Jecs had been working at the hospital for several months, and said bombs could often be heard exploding nearby.

The damage and injuries were overwhelming, Jecs said. "There are no words for how terrible it was. In the Intensive Care Unit six patients were burning in their beds."

"There were too many that we couldn't help," the nurse said. "We just treated people that needed treatment, and didn't make decisions. How could we make decisions in that sort of fear and chaos?"

Video posted to Facebook by a local radio station showed the extent of the damage to the hospital following the strike.

Facebook: video.php

"Thick black smoke could be seen rising from some of the rooms," Saad Mukhtar, director of public health in Kunduz, told Reuters. "The fighting is still going on, so we had to leave."

The hospital said that there were 105 patients and caregivers in the hospital at the time of the attack.

"I was shocked, emotional, and in tears when I reached the hospital," a shopkeeper, Qiamudeen, whose neighbour was killed in the attack, told AP. "I had to get permission from Taliban insurgents blocking several parts of the city, desperately pleading with them to let me go to the hospital as my neighbour had been killed."

The bombing drew condemnation from several organizations dedicated to humanitarian efforts.

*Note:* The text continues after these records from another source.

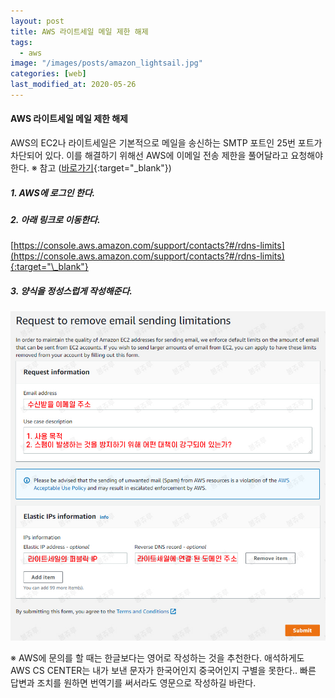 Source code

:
 ```yaml
---
layout: post
title: AWS 라이트세일 메일 제한 해제
tags:
  - aws
image: "/images/posts/amazon_lightsail.jpg"
categories: [web]
last_modified_at: 2020-05-26
---
```


#### AWS 라이트세일 메일 제한 해제

AWS의 EC2나 라이트세일은 기본적으로 메일을 송신하는 SMTP 포트인 25번 포트가 차단되어 있다.
이를 해결하기 위해선 AWS에 이메일 전송 제한을 풀어달라고 요청해야한다. ※ 참고 ([바로가기](https://aws.amazon.com/ko/premiumsupport/knowledge-center/ec2-port-25-throttle/){:target="\_blank"})

##### 1. AWS에 로그인 한다.

##### 2. 아래 링크로 이동한다.

[https://console.aws.amazon.com/support/contacts?#/rdns-limits](https://console.aws.amazon.com/support/contacts?#/rdns-limits){:target="\_blank"}

##### 3. 양식을 정성스럽게 작성해준다.

![aws-lightsail-25port](/images/posts/200526-aws-port.jpg "aws-lightsail-25port")

※ AWS에 문의를 할 때는 한글보다는 영어로 작성하는 것을 추천한다. 애석하게도 AWS CS CENTER는 내가 보낸 문자가 한국어인지 중국어인지 구별을 못한다..
빠른 답변과 조치를 원하면 번역기를 써서라도 영문으로 작성하길 바란다.

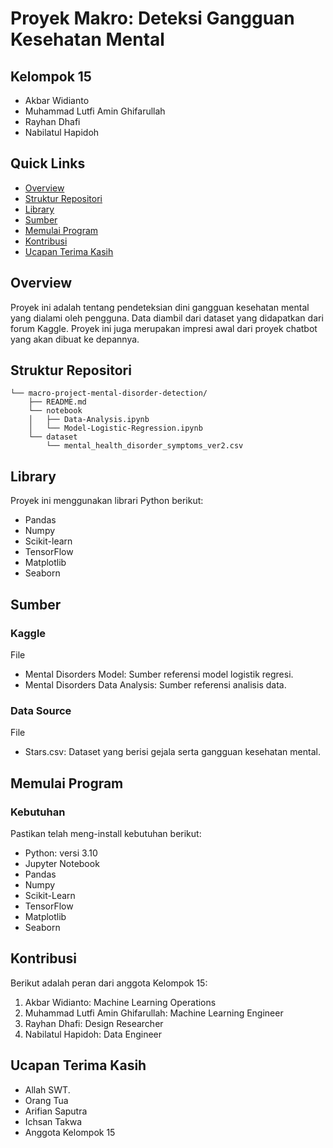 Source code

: # Proyek Makro: Deteksi Gangguan Kesehatan Mental

## Kelompok 15
- Akbar Widianto
- Muhammad Lutfi Amin Ghifarullah
- Rayhan Dhafi
- Nabilatul Hapidoh

## Quick Links
- [Overview](#overview)
- [Struktur Repositori](#struktur-repositori)
- [Library](#library)
- [Sumber](#sumber)
- [Memulai Program](#memulai-program)
- [Kontribusi](#kontribusi)
- [Ucapan Terima Kasih](#ucapan-terima-kasih)

## Overview
Proyek ini adalah tentang pendeteksian dini gangguan kesehatan mental yang dialami oleh pengguna. Data diambil dari dataset yang didapatkan dari forum Kaggle. Proyek ini juga merupakan impresi awal dari proyek chatbot yang akan dibuat ke depannya.

## Struktur Repositori
```plaintext
└── macro-project-mental-disorder-detection/
    ├── README.md
    └── notebook
    │   ├── Data-Analysis.ipynb
    │   └── Model-Logistic-Regression.ipynb
    └── dataset
        └── mental_health_disorder_symptoms_ver2.csv
```

## Library
Proyek ini menggunakan librari Python berikut:

* Pandas
* Numpy
* Scikit-learn
* TensorFlow
* Matplotlib
* Seaborn

## Sumber
### Kaggle
File
* Mental Disorders Model: Sumber referensi model logistik regresi.
* Mental Disorders Data Analysis: Sumber referensi analisis data.
### Data Source
File
* Stars.csv: Dataset yang berisi gejala serta gangguan kesehatan mental.

## Memulai Program
### Kebutuhan
Pastikan telah meng-install kebutuhan berikut:

* Python: versi 3.10
* Jupyter Notebook
* Pandas
* Numpy
* Scikit-Learn
* TensorFlow
* Matplotlib
* Seaborn

## Kontribusi
Berikut adalah peran dari anggota Kelompok 15:
1. Akbar Widianto: Machine Learning Operations
2. Muhammad Lutfi Amin Ghifarullah: Machine Learning Engineer
3. Rayhan Dhafi: Design Researcher
4. Nabilatul Hapidoh: Data Engineer

## Ucapan Terima Kasih
* Allah SWT.
* Orang Tua
* Arifian Saputra
* Ichsan Takwa
* Anggota Kelompok 15
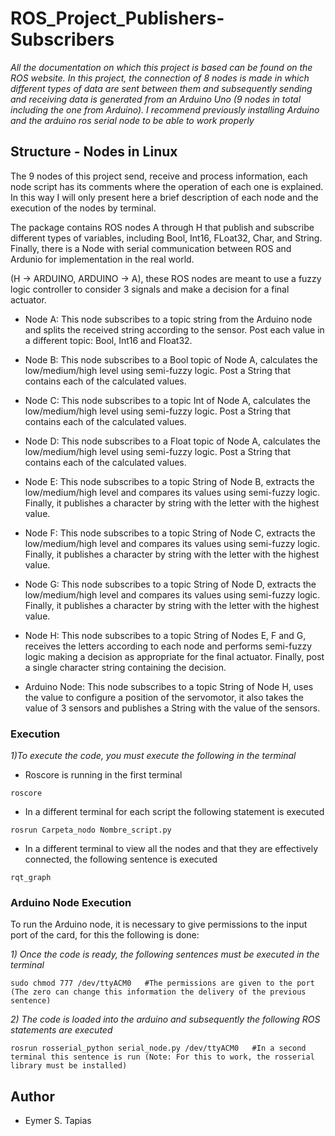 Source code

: # ROS_Project_Publishers-Subscribers

_All the documentation on which this project is based can be found on the ROS website. In this project, the connection of 8 nodes is made in which different types of data are sent between them and subsequently sending and receiving data is generated from an Arduino Uno (9 nodes in total including the one from Arduino). I recommend previously installing Arduino and the arduino ros serial node to be able to work properly_

## Structure - Nodes in Linux

The 9 nodes of this project send, receive and process information, each node script has its comments where the operation of each one is explained. In this way I will only present here a brief description of each node and the execution of the nodes by terminal.

The package contains ROS nodes A through H that publish and subscribe different types of variables, including Bool, Int16, FLoat32, Char, and String. Finally, there is a Node with serial communication between ROS and Ardunio for implementation in the real world.

(H -> ARDUINO, ARDUINO -> A), these ROS nodes are meant to use a fuzzy logic controller to consider 3 signals and make a decision for a final actuator.

* Node A: This node subscribes to a topic string from the Arduino node and splits the received string according to the sensor. Post each value in a different topic: Bool, Int16 and Float32.

* Node B: This node subscribes to a Bool topic of Node A, calculates the low/medium/high level using semi-fuzzy logic. Post a String that contains each of the calculated values.

* Node C: This node subscribes to a topic Int of Node A, calculates the low/medium/high level using semi-fuzzy logic. Post a String that contains each of the calculated values.

* Node D: This node subscribes to a Float topic of Node A, calculates the low/medium/high level using semi-fuzzy logic. Post a String that contains each of the calculated values.

* Node E: This node subscribes to a topic String of Node B, extracts the low/medium/high level and compares its values using semi-fuzzy logic. Finally, it publishes a character by string with the letter with the highest value.

* Node F: This node subscribes to a topic String of Node C, extracts the low/medium/high level and compares its values using semi-fuzzy logic. Finally, it publishes a character by string with the letter with the highest value.

* Node G: This node subscribes to a topic String of Node D, extracts the low/medium/high level and compares its values using semi-fuzzy logic. Finally, it publishes a character by string with the letter with the highest value.

* Node H: This node subscribes to a topic String of Nodes E, F and G, receives the letters according to each node and performs semi-fuzzy logic making a decision as appropriate for the final actuator. Finally, post a single character string containing the decision.

* Arduino Node: This node subscribes to a topic String of Node H, uses the value to configure a position of the servomotor, it also takes the value of 3 sensors and publishes a String with the value of the sensors.


### Execution

_1)To execute the code, you must execute the following in the terminal_

* Roscore is running in the first terminal
```
roscore
```

* In a different terminal for each script the following statement is executed
```
rosrun Carpeta_nodo Nombre_script.py
```

* In a different terminal to view all the nodes and that they are effectively connected, the following sentence is executed
```
rqt_graph
```


### Arduino Node Execution

To run the Arduino node, it is necessary to give permissions to the input port of the card, for this the following is done:

_1) Once the code is ready, the following sentences must be executed in the terminal_
```
sudo chmod 777 /dev/ttyACM0   #The permissions are given to the port (The zero can change this information the delivery of the previous sentence)
```

_2) The code is loaded into the arduino and subsequently the following ROS statements are executed_
```
rosrun rosserial_python serial_node.py /dev/ttyACM0   #In a second terminal this sentence is run (Note: For this to work, the rosserial library must be installed)
```

## Author

* Eymer S. Tapias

MSF president Meinie Nicolai said it was an "abhorrent and a grave violation of international humanitarian law."

"We demand total transparency from coalition forces," she said. "We cannot accept that this horrific loss of life will simply be dismissed as 'collateral damage.'"

The International Committee of the Red Cross called the incident an "appalling tragedy" in a statement condemning the bombing.

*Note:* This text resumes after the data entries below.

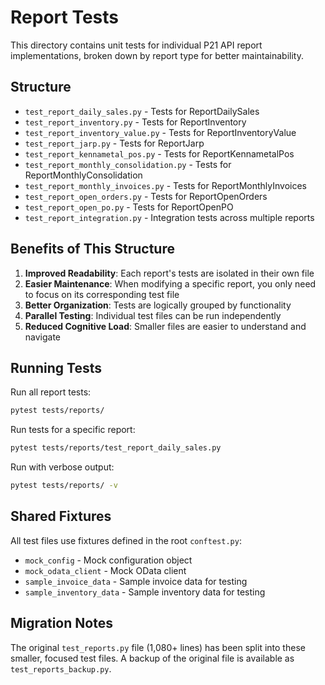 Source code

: # Report Tests

This directory contains unit tests for individual P21 API report implementations, broken down by report type for better maintainability.

## Structure

- `test_report_daily_sales.py` - Tests for ReportDailySales
- `test_report_inventory.py` - Tests for ReportInventory
- `test_report_inventory_value.py` - Tests for ReportInventoryValue
- `test_report_jarp.py` - Tests for ReportJarp
- `test_report_kennametal_pos.py` - Tests for ReportKennametalPos
- `test_report_monthly_consolidation.py` - Tests for ReportMonthlyConsolidation
- `test_report_monthly_invoices.py` - Tests for ReportMonthlyInvoices
- `test_report_open_orders.py` - Tests for ReportOpenOrders
- `test_report_open_po.py` - Tests for ReportOpenPO
- `test_report_integration.py` - Integration tests across multiple reports

## Benefits of This Structure

1. **Improved Readability**: Each report's tests are isolated in their own file
2. **Easier Maintenance**: When modifying a specific report, you only need to focus on its corresponding test file
3. **Better Organization**: Tests are logically grouped by functionality
4. **Parallel Testing**: Individual test files can be run independently
5. **Reduced Cognitive Load**: Smaller files are easier to understand and navigate

## Running Tests

Run all report tests:
```bash
pytest tests/reports/
```

Run tests for a specific report:
```bash
pytest tests/reports/test_report_daily_sales.py
```

Run with verbose output:
```bash
pytest tests/reports/ -v
```

## Shared Fixtures

All test files use fixtures defined in the root `conftest.py`:
- `mock_config` - Mock configuration object
- `mock_odata_client` - Mock OData client
- `sample_invoice_data` - Sample invoice data for testing
- `sample_inventory_data` - Sample inventory data for testing

## Migration Notes

The original `test_reports.py` file (1,080+ lines) has been split into these smaller, focused test files. A backup of the original file is available as `test_reports_backup.py`.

"Such attacks against health workers and facilities undermine the capacity of humanitarian organisations to assist the Afghan people at a time when they most urgently need it," Jean-Nicolas Marti, the head of the organisation's delegation in Afghanistan said.

EU commissioner for humanitarian aid and crisis management Christos Stylianides said in a statement that the European Commission "deplores" the deaths of several people in the bombing of the hospital:

"I call on all parties to the conflict to respect international humanitarian law and ensure that health care facilities and humanitarian workers are protected," Stylianides said.

The United Nations' head of mission in Afghanistan, Nicholas Haysom, said that a hospital should "never be the object of attack".